Try it: All entries must be repeated exactly; do not include the pictures.

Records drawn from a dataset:
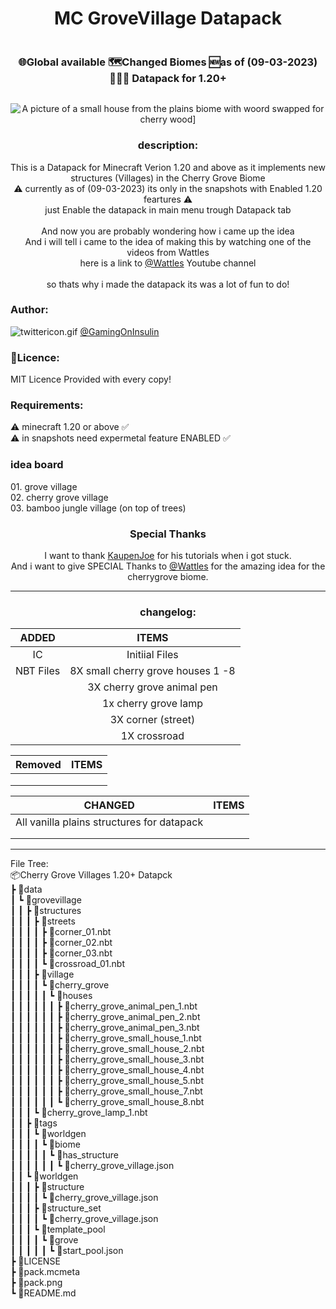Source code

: <div align="center" >
  <img width="4000" height="0">
    <h1>MC GroveVillage Datapack</h1>
  <img width="4000" height="0">
</div>

<div align="center">
  <img width="2000" height="0"><br>
    <h3>🌐Global available 🗺️Changed Biomes 🆕as of (09-03-2023) 👨🏻‍💻 Datapack for 1.20+</h3>
  <img width="2000" height="0">
</div>

<p align="center">
  <img alt="A picture of a small house from the plains biome with woord swapped for cherry wood]" src="https://user-images.githubusercontent.com/59486309/224098709-5399b2dd-42c8-4749-a25d-f0162b8ae25e.png">
</p>

<h3 align="center">description:</h3>
<p align="center">
  This is a Datapack for Minecraft Verion 1.20 and above as it implements new structures (Villages) in the Cherry Grove Biome<br>
  ⚠️ currently as of (09-03-2023) its only in the snapshots with Enabled 1.20 feartures ⚠️<br>
  just Enable the datapack in main menu trough Datapack tab<br>
 <br>
 And now you are probably wondering how i came up the idea<br>
 And i will tell i came to the idea of making this by watching one of the videos from Wattles <br>
 here is a link to <a href="https://www.youtube.com/@wattlesplays">@Wattles</a> Youtube channel<br>
 <br>
 so thats why i made the datapack its was a lot of fun to do!<br
</p>




<h3>Author:</h3>
<p>
  <img src="https://user-images.githubusercontent.com/59486309/224109933-7fb89215-05ef-459f-b3fa-a4034f3a5823.gif" alt="twittericon.gif">
  <a href="https://www.twitter.com/GamingOnInsulin" target="_blank">@GamingOnInsulin</a>
</p>

 <h3>📃Licence:</h3>
 <p>MIT Licence Provided with every copy!</p>

 <h3>Requirements:</h3>
 <p>⚠️ minecraft 1.20 or above ✅<br>
 ⚠️ in snapshots need expermetal feature ENABLED ✅</p>
  
  <h3>idea board</h3>
    <p>
       01. grove village<br>
       02. cherry grove village<br>
       03. bamboo jungle village (on top of trees)<br>
    </p>
  
  <div align="center">
    <h3>Special Thanks</h3>
    <p>
      I want to thank <a href="https://www.youtube.com/@ModdingByKaupenJoe">KaupenJoe</a> for his tutorials when i got stuck. <br>
      And i want to give SPECIAL Thanks to <a href="https://www.youtube.com/@wattlesplays">@Wattles</a> for the amazing idea for the cherrygrove biome.
    </p>
  </div>
  
___
<div align="center">
<h3>changelog:</h3>

  | ADDED           |  ITEMS                           |
  |:---------------:|:--------------------------------:|
  | IC              | Initiial Files                   |
  | NBT Files       |8X small cherry grove houses 1 -8 |
  |                 |3X cherry grove animal pen        |
  |                 |1x cherry grove lamp              |
  |                 |3X corner (street)                |
  |                 |1X crossroad                      |
  
  
  
  
  
  |  Removed    |  ITEMS    |
  |:-----------:|:---------:|
  |             |           |
  |             |           |
  |             |           |
 
 
  |  CHANGED                                   |  ITEMS    |
  |:------------------------------------------:|:---------:|
  | All vanilla plains structures for datapack |           |
  |                                            |           |
  |                                            |           |
</div>

___

File Tree:<br>
📦Cherry Grove Villages 1.20+ Datapck<br>
 ┣ 📂data<br>
 ┃ ┗ 📂grovevillage<br>
 ┃ ┃ ┣ 📂structures<br>
 ┃ ┃ ┃ ┣ 📂streets<br>
 ┃ ┃ ┃ ┃ ┣ 📜corner_01.nbt<br>
 ┃ ┃ ┃ ┃ ┣ 📜corner_02.nbt<br>
 ┃ ┃ ┃ ┃ ┣ 📜corner_03.nbt<br>
 ┃ ┃ ┃ ┃ ┗ 📜crossroad_01.nbt<br>
 ┃ ┃ ┃ ┣ 📂village<br>
 ┃ ┃ ┃ ┃ ┗ 📂cherry_grove<br>
 ┃ ┃ ┃ ┃ ┃ ┗ 📂houses<br>
 ┃ ┃ ┃ ┃ ┃ ┃ ┣ 📜cherry_grove_animal_pen_1.nbt<br>
 ┃ ┃ ┃ ┃ ┃ ┃ ┣ 📜cherry_grove_animal_pen_2.nbt<br>
 ┃ ┃ ┃ ┃ ┃ ┃ ┣ 📜cherry_grove_animal_pen_3.nbt<br>
 ┃ ┃ ┃ ┃ ┃ ┃ ┣ 📜cherry_grove_small_house_1.nbt<br>
 ┃ ┃ ┃ ┃ ┃ ┃ ┣ 📜cherry_grove_small_house_2.nbt<br>
 ┃ ┃ ┃ ┃ ┃ ┃ ┣ 📜cherry_grove_small_house_3.nbt<br>
 ┃ ┃ ┃ ┃ ┃ ┃ ┣ 📜cherry_grove_small_house_4.nbt<br>
 ┃ ┃ ┃ ┃ ┃ ┃ ┣ 📜cherry_grove_small_house_5.nbt<br>
 ┃ ┃ ┃ ┃ ┃ ┃ ┣ 📜cherry_grove_small_house_7.nbt<br>
 ┃ ┃ ┃ ┃ ┃ ┃ ┗ 📜cherry_grove_small_house_8.nbt<br>
 ┃ ┃ ┃ ┗ 📜cherry_grove_lamp_1.nbt<br>
 ┃ ┃ ┣ 📂tags<br>
 ┃ ┃ ┃ ┗ 📂worldgen<br>
 ┃ ┃ ┃ ┃ ┗ 📂biome<br>
 ┃ ┃ ┃ ┃ ┃ ┗ 📂has_structure<br>
 ┃ ┃ ┃ ┃ ┃ ┃ ┗ 📜cherry_grove_village.json<br>
 ┃ ┃ ┗ 📂worldgen<br>
 ┃ ┃ ┃ ┣ 📂structure<br>
 ┃ ┃ ┃ ┃ ┗ 📜cherry_grove_village.json<br>
 ┃ ┃ ┃ ┣ 📂structure_set<br>
 ┃ ┃ ┃ ┃ ┗ 📜cherry_grove_village.json<br>
 ┃ ┃ ┃ ┗ 📂template_pool<br>
 ┃ ┃ ┃ ┃ ┗ 📂grove<br>
 ┃ ┃ ┃ ┃ ┃ ┗ 📜start_pool.json<br>
 ┣ 📜LICENSE<br>
 ┣ 📜pack.mcmeta<br>
 ┣ 📜pack.png<br>
 ┗ 📜README.md<br>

Written answer:
Source code

: <div align="center" >
  <img width="4000" height="0">
    <h1>MC GroveVillage Datapack</h1>
  <img width="4000" height="0">
</div>

<div align="center">
  <img width="2000" height="0"><br>
    <h3>🌐Global available 🗺️Changed Biomes 🆕as of (09-03-2023) 👨🏻‍💻 Datapack for 1.20+</h3>
  <img width="2000" height="0">
</div>

<p align="center">
  <img alt="A picture of a small house from the plains biome with woord swapped for cherry wood]" src="https://user-images.githubusercontent.com/59486309/224098709-5399b2dd-42c8-4749-a25d-f0162b8ae25e.png">
</p>

<h3 align="center">description:</h3>
<p align="center">
  This is a Datapack for Minecraft Verion 1.20 and above as it implements new structures (Villages) in the Cherry Grove Biome<br>
  ⚠️ currently as of (09-03-2023) its only in the snapshots with Enabled 1.20 feartures ⚠️<br>
  just Enable the datapack in main menu trough Datapack tab<br>
 <br>
 And now you are probably wondering how i came up the idea<br>
 And i will tell i came to the idea of making this by watching one of the videos from Wattles <br>
 here is a link to <a href="https://www.youtube.com/@wattlesplays">@Wattles</a> Youtube channel<br>
 <br>
 so thats why i made the datapack its was a lot of fun to do!<br
</p>




<h3>Author:</h3>
<p>
  <img src="https://user-images.githubusercontent.com/59486309/224109933-7fb89215-05ef-459f-b3fa-a4034f3a5823.gif" alt="twittericon.gif">
  <a href="https://www.twitter.com/GamingOnInsulin" target="_blank">@GamingOnInsulin</a>
</p>

 <h3>📃Licence:</h3>
 <p>MIT Licence Provided with every copy!</p>

 <h3>Requirements:</h3>
 <p>⚠️ minecraft 1.20 or above ✅<br>
 ⚠️ in snapshots need expermetal feature ENABLED ✅</p>
  
  <h3>idea board</h3>
    <p>
       01. grove village<br>
       02. cherry grove village<br>
       03. bamboo jungle village (on top of trees)<br>
    </p>
  
  <div align="center">
    <h3>Special Thanks</h3>
    <p>
      I want to thank <a href="https://www.youtube.com/@ModdingByKaupenJoe">KaupenJoe</a> for his tutorials when i got stuck. <br>
      And i want to give SPECIAL Thanks to <a href="https://www.youtube.com/@wattlesplays">@Wattles</a> for the amazing idea for the cherrygrove biome.
    </p>
  </div>
  
___
<div align="center">
<h3>changelog:</h3>

  | ADDED           |  ITEMS                           |
  |:---------------:|:--------------------------------:|
  | IC              | Initiial Files                   |
  | NBT Files       |8X small cherry grove houses 1 -8 |
  |                 |3X cherry grove animal pen        |
  |                 |1x cherry grove lamp              |
  |                 |3X corner (street)                |
  |                 |1X crossroad                      |
  
  
  
  
  
  |  Removed    |  ITEMS    |
  |:-----------:|:---------:|
  |             |           |
  |             |           |
  |             |           |
 
 
  |  CHANGED                                   |  ITEMS    |
  |:------------------------------------------:|:---------:|
  | All vanilla plains structures for datapack |           |
  |                                            |           |
  |                                            |           |
</div>

___

File Tree:<br>
📦Cherry Grove Villages 1.20+ Datapck<br>
 ┣ 📂data<br>
 ┃ ┗ 📂grovevillage<br>
 ┃ ┃ ┣ 📂structures<br>
 ┃ ┃ ┃ ┣ 📂streets<br>
 ┃ ┃ ┃ ┃ ┣ 📜corner_01.nbt<br>
 ┃ ┃ ┃ ┃ ┣ 📜corner_02.nbt<br>
 ┃ ┃ ┃ ┃ ┣ 📜corner_03.nbt<br>
 ┃ ┃ ┃ ┃ ┗ 📜crossroad_01.nbt<br>
 ┃ ┃ ┃ ┣ 📂village<br>
 ┃ ┃ ┃ ┃ ┗ 📂cherry_grove<br>
 ┃ ┃ ┃ ┃ ┃ ┗ 📂houses<br>
 ┃ ┃ ┃ ┃ ┃ ┃ ┣ 📜cherry_grove_animal_pen_1.nbt<br>
 ┃ ┃ ┃ ┃ ┃ ┃ ┣ 📜cherry_grove_animal_pen_2.nbt<br>
 ┃ ┃ ┃ ┃ ┃ ┃ ┣ 📜cherry_grove_animal_pen_3.nbt<br>
 ┃ ┃ ┃ ┃ ┃ ┃ ┣ 📜cherry_grove_small_house_1.nbt<br>
 ┃ ┃ ┃ ┃ ┃ ┃ ┣ 📜cherry_grove_small_house_2.nbt<br>
 ┃ ┃ ┃ ┃ ┃ ┃ ┣ 📜cherry_grove_small_house_3.nbt<br>
 ┃ ┃ ┃ ┃ ┃ ┃ ┣ 📜cherry_grove_small_house_4.nbt<br>
 ┃ ┃ ┃ ┃ ┃ ┃ ┣ 📜cherry_grove_small_house_5.nbt<br>
 ┃ ┃ ┃ ┃ ┃ ┃ ┣ 📜cherry_grove_small_house_7.nbt<br>
 ┃ ┃ ┃ ┃ ┃ ┃ ┗ 📜cherry_grove_small_house_8.nbt<br>
 ┃ ┃ ┃ ┗ 📜cherry_grove_lamp_1.nbt<br>
 ┃ ┃ ┣ 📂tags<br>
 ┃ ┃ ┃ ┗ 📂worldgen<br>
 ┃ ┃ ┃ ┃ ┗ 📂biome<br>
 ┃ ┃ ┃ ┃ ┃ ┗ 📂has_structure<br>
 ┃ ┃ ┃ ┃ ┃ ┃ ┗ 📜cherry_grove_village.json<br>
 ┃ ┃ ┗ 📂worldgen<br>
 ┃ ┃ ┃ ┣ 📂structure<br>
 ┃ ┃ ┃ ┃ ┗ 📜cherry_grove_village.json<br>
 ┃ ┃ ┃ ┣ 📂structure_set<br>
 ┃ ┃ ┃ ┃ ┗ 📜cherry_grove_village.json<br>
 ┃ ┃ ┃ ┗ 📂template_pool<br>
 ┃ ┃ ┃ ┃ ┗ 📂grove<br>
 ┃ ┃ ┃ ┃ ┃ ┗ 📜start_pool.json<br>
 ┣ 📜LICENSE<br>
 ┣ 📜pack.mcmeta<br>
 ┣ 📜pack.png<br>
 ┗ 📜README.md<br>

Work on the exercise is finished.